The Pandemic Can Overturn Politics in Latin America

By Mario Osava (IPS)

Brazilians protested with pots and pans against president Jair Bolsonaro.

HAVANA TIMES – “Bolsonaro is finished”, read luminous signs during the kitchen-pan-banging protest against the Brazilian president, reflecting what an immigrant had previously said to his face, after introducing himself into the group of fans who usually cheer for him every morning at the entrance of the presidential headquarters in the country’s capital.

The political death sentence is for now only a wish of opposition protesters, who expressed themselves on Wednesday night, but it reflects a picture of deterioration in the credibility of far-right President Jair Bolsonaro, which may be terminal.

His denialist attitude towards the coronavirus pandemic was perhaps the last straw in the accumulation of undemocratic gestures: ineptitude, aggressions, lies and disappointments that he has starred in since his inauguration on January 1, 2019.

The social impact of the health crisis will be so brutal that, for different or similar reasons, it may also threaten the survival of other rulers in Latin America, especially those already experiencing a deep crisis, such as those of Chile and Venezuela.

Despite the four deaths and 428 Brazilians infected as of March 18th – including two ministers and the president of the senate David Alcolumbre, and a global economic recession considered inevitable with a strong reflection in Brazil, Bolsonaro continues to attribute everything to “hysteria “caused by the major news media.

He previously said that the new coronavirus and its disease covid-19, are a “fantasy”. Then he recognized the pandemic yet considered it “oversized”.

Almost all South American countries are with closed borders, canceled flights, closed schools, commerce, companies and suspended shows. The population being orientated or forced to stay at home and avoid contamination – is a new reality from which Bolsonaro is isolated – for now.

Chile decreed the ‘State of National Catastrophe’, which authorizes the government to adopt exceptional measures to face the health crisis.

“With a public health system that serves more than 70 percent of the population, Chile successfully faced previous epidemics, such as cholera and the H1N1 outbreak” (swine flu), recalled Valeria Prado, professor at the Faculty of Medicine of the University of Chile.

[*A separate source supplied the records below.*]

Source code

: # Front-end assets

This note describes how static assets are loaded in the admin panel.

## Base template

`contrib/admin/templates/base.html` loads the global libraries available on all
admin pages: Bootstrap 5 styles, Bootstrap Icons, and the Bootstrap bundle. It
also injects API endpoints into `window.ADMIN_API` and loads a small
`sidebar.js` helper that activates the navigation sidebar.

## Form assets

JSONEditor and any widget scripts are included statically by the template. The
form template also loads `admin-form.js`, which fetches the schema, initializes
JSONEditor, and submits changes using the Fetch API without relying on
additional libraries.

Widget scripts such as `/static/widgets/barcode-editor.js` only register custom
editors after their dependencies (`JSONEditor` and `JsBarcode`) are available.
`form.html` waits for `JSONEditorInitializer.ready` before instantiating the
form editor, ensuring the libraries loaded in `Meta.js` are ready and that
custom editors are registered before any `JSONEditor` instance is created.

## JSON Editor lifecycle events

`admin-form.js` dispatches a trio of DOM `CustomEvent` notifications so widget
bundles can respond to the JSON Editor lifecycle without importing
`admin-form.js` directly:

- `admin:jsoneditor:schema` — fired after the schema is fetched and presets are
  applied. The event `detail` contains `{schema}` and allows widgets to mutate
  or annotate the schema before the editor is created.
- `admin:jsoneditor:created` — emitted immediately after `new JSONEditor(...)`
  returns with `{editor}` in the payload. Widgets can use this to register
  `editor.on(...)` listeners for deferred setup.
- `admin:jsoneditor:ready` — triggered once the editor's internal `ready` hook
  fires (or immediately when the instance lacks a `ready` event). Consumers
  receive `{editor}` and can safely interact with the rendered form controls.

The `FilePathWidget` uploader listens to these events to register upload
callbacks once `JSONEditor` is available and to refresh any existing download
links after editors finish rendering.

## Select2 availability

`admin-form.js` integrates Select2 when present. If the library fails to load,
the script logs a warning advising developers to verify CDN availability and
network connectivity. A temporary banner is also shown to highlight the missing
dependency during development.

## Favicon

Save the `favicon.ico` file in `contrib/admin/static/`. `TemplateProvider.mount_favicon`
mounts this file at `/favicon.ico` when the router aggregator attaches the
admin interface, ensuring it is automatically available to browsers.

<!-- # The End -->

But the country has been experiencing a political crisis since October that weakened the government. Prolonged and massive protests forced right-wing President Sebastián Piñera to accept a constitutional process, and his popularity fell to 6 percent in January, according to a survey by the ‘Center for Political Studies’.

“Although the majority of the population is understanding the gravity of the situation, this is mixed with the social protest and on March 8th, for example, a massive march of women was held in Santiago, when the virus was already circulating in Chile,” the also former secretary general of the Pan American Society of Infectious Diseases told IPS.

The public and private systems are of good technical quality and hold more hospital beds, respirators for intensive care units, and laboratories for the diagnosis of covid-19 are being implemented.

“This pandemic is an opportunity for the government to show positive leadership, although it is clear that it represents a great challenge for the Chilean health system and will have a serious economic impact,” the infectologist evaluated.

“In my opinion, appropriate measures are being taken, but the population also has a great responsibility to abide by social isolation and follow the instructions of the authorities, human behavior influences the spread of the epidemic,” he concluded.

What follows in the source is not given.